Work required —
Which of the lines in the data below contain the string "nenhum"? Copy each of them.

Data extracts —
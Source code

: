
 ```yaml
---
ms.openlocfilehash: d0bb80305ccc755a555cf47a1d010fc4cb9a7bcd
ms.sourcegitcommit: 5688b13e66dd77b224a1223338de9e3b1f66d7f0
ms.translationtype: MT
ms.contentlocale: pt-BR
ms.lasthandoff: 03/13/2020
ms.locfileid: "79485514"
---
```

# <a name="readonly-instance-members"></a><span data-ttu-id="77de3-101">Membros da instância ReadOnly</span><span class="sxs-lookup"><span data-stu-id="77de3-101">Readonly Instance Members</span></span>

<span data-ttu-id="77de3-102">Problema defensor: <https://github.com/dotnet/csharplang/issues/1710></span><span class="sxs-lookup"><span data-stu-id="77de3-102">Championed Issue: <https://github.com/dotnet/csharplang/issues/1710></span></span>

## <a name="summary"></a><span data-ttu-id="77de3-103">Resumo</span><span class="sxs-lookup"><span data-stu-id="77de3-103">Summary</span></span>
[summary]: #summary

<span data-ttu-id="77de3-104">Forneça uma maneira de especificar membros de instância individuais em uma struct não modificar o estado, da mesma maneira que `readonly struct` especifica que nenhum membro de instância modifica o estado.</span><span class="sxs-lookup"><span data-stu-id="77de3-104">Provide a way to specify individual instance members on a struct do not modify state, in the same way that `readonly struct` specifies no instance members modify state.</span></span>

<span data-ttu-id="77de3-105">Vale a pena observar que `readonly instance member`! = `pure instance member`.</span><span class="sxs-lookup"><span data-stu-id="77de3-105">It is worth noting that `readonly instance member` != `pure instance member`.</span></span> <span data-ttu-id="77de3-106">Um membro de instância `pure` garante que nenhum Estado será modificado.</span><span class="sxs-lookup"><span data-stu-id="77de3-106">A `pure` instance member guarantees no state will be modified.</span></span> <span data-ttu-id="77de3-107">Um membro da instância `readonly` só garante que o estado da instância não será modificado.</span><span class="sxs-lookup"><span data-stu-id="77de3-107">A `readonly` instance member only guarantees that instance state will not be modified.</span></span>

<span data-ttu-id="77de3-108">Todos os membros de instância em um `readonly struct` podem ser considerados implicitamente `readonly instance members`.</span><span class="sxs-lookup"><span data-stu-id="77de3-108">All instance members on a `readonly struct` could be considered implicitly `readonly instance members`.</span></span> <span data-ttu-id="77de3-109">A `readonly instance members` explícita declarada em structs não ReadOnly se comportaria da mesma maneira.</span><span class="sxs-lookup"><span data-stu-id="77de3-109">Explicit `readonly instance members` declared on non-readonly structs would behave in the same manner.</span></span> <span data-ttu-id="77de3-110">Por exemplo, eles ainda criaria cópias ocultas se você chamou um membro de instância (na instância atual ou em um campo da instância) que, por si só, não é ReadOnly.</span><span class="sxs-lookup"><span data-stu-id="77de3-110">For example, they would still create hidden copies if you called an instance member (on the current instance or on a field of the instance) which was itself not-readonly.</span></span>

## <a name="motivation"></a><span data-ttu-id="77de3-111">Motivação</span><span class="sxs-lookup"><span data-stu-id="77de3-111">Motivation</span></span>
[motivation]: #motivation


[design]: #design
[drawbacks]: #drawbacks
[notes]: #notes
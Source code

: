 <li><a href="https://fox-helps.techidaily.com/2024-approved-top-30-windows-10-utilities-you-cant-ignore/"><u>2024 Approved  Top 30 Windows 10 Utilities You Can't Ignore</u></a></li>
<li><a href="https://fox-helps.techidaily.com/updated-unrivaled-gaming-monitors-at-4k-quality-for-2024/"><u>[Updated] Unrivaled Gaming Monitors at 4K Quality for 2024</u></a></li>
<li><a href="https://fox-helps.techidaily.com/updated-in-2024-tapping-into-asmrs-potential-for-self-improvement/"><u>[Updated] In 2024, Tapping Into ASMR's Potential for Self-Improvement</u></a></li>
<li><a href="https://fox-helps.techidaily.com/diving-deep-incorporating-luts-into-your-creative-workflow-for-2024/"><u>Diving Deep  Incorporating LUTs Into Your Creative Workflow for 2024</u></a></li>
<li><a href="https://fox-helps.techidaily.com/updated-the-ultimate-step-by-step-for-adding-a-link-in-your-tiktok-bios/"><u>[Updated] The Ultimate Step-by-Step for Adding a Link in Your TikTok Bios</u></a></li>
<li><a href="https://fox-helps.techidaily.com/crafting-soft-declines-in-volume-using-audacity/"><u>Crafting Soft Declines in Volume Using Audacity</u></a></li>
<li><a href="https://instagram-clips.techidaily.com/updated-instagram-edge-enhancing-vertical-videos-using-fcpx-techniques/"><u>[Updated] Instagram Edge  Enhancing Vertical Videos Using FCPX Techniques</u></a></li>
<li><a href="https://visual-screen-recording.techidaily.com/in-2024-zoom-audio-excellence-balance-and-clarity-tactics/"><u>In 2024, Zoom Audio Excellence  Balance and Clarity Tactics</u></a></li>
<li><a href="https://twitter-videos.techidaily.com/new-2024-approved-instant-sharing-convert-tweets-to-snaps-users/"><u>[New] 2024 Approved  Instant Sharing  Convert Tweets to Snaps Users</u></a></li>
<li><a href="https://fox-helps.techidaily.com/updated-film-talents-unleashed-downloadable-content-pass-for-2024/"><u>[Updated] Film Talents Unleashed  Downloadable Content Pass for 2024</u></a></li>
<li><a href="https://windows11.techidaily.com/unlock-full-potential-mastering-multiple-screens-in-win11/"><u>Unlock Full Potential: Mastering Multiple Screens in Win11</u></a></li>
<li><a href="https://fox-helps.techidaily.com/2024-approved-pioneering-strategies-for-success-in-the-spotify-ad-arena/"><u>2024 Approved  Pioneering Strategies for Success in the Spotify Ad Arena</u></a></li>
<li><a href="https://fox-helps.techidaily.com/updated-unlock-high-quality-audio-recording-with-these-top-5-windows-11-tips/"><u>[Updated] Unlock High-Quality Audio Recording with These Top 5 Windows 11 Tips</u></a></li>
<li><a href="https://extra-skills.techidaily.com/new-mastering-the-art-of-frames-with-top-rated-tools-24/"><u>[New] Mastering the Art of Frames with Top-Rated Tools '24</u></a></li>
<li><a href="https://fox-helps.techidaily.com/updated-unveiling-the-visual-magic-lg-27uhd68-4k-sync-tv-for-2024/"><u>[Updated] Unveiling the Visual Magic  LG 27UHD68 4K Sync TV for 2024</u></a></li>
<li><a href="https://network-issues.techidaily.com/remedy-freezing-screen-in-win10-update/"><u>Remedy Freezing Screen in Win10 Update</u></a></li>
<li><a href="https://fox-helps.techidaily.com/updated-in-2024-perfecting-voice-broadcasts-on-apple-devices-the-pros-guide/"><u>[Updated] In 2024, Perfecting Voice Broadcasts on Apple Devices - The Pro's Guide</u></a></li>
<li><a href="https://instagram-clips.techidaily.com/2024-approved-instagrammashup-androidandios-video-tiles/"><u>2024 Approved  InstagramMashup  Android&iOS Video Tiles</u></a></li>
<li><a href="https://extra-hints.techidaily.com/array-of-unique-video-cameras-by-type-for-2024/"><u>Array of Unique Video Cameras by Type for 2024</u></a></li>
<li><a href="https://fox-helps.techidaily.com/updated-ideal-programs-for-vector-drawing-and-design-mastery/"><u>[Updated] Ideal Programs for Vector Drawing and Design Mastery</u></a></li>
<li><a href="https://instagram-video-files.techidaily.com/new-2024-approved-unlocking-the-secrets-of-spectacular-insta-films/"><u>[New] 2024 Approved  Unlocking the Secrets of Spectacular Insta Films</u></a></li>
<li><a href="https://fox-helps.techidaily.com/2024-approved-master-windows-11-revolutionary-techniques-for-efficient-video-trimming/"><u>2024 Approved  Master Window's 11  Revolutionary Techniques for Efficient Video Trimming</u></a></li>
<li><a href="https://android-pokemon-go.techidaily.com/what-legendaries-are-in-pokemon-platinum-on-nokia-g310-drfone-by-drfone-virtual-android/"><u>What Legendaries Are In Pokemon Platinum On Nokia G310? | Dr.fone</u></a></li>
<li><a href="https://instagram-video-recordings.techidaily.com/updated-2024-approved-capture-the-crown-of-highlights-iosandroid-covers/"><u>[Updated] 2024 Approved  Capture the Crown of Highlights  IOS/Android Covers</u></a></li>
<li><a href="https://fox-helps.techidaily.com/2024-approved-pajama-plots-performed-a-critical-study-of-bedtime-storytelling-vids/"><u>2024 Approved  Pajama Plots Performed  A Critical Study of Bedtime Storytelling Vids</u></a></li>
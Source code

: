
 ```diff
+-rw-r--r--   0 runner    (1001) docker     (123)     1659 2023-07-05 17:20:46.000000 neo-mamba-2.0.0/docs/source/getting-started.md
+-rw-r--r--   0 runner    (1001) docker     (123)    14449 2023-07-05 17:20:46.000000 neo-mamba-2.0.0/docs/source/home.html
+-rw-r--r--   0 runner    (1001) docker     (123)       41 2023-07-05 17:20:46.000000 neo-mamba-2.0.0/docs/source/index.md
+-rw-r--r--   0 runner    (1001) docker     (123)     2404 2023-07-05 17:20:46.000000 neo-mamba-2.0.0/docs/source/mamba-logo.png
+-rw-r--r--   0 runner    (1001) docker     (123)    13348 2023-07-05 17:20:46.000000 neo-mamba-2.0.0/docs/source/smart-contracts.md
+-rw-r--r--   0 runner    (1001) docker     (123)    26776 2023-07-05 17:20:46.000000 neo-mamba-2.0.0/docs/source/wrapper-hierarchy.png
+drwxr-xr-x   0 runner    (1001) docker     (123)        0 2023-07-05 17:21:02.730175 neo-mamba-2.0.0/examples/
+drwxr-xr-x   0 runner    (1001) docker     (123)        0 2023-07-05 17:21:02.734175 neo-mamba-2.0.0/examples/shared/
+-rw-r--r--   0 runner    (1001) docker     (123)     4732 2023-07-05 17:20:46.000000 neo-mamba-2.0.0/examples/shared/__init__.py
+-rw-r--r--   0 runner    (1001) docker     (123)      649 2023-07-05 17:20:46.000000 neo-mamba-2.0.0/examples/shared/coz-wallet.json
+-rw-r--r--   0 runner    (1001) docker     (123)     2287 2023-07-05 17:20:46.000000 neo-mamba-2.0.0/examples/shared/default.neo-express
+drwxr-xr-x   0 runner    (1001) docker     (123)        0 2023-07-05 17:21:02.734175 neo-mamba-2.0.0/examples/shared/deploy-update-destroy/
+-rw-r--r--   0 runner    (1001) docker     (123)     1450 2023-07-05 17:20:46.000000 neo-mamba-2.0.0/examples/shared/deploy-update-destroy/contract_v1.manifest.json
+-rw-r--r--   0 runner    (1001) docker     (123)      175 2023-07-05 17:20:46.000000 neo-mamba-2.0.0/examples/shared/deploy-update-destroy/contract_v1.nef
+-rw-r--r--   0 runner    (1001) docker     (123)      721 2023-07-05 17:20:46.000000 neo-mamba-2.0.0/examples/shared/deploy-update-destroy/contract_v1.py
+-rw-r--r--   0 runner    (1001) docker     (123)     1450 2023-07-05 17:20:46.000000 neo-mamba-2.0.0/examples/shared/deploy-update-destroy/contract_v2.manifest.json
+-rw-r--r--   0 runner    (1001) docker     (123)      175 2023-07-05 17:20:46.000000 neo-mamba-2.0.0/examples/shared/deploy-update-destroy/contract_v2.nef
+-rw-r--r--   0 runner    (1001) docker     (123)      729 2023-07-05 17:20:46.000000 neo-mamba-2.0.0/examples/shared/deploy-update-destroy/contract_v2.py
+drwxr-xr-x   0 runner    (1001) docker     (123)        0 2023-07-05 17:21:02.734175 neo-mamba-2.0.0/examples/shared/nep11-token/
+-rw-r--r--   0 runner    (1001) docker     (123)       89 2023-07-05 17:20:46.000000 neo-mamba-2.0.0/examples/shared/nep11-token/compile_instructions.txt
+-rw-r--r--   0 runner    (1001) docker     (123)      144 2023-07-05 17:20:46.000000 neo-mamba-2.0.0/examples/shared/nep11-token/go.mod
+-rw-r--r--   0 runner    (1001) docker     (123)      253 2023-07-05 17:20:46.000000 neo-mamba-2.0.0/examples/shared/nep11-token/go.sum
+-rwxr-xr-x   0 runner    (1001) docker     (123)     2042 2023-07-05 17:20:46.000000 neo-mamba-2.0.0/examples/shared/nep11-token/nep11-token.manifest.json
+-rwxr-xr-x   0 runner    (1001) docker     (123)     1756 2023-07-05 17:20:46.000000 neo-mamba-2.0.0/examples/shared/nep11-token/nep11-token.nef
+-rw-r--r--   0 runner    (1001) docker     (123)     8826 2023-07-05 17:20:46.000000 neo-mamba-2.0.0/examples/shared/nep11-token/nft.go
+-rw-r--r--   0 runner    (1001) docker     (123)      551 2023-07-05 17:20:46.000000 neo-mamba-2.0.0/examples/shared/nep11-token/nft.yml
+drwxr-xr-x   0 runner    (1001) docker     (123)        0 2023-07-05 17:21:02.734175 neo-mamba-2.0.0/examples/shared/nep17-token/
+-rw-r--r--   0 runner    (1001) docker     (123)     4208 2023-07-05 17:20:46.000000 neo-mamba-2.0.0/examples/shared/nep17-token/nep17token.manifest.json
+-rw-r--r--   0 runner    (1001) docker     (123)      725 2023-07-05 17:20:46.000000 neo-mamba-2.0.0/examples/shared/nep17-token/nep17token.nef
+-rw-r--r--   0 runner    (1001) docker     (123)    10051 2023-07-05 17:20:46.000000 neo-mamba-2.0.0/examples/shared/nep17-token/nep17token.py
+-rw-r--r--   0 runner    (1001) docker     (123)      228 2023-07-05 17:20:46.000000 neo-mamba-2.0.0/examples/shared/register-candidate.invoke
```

Exercise response —
<span data-ttu-id="77de3-104">Forneça uma maneira de especificar membros de instância individuais em uma struct não modificar o estado, da mesma maneira que `readonly struct` especifica que nenhum membro de instância modifica o estado.</span><span class="sxs-lookup"><span data-stu-id="77de3-104">Provide a way to specify individual instance members on a struct do not modify state, in the same way that `readonly struct` specifies no instance members modify state.</span></span>
<span data-ttu-id="77de3-105">Vale a pena observar que `readonly instance member`! = `pure instance member`.</span><span class="sxs-lookup"><span data-stu-id="77de3-105">It is worth noting that `readonly instance member` != `pure instance member`.</span></span> <span data-ttu-id="77de3-106">Um membro de instância `pure` garante que nenhum Estado será modificado.</span><span class="sxs-lookup"><span data-stu-id="77de3-106">A `pure` instance member guarantees no state will be modified.</span></span> <span data-ttu-id="77de3-107">Um membro da instância `readonly` só garante que o estado da instância não será modificado.</span><span class="sxs-lookup"><span data-stu-id="77de3-107">A `readonly` instance member only guarantees that instance state will not be modified.</span></span>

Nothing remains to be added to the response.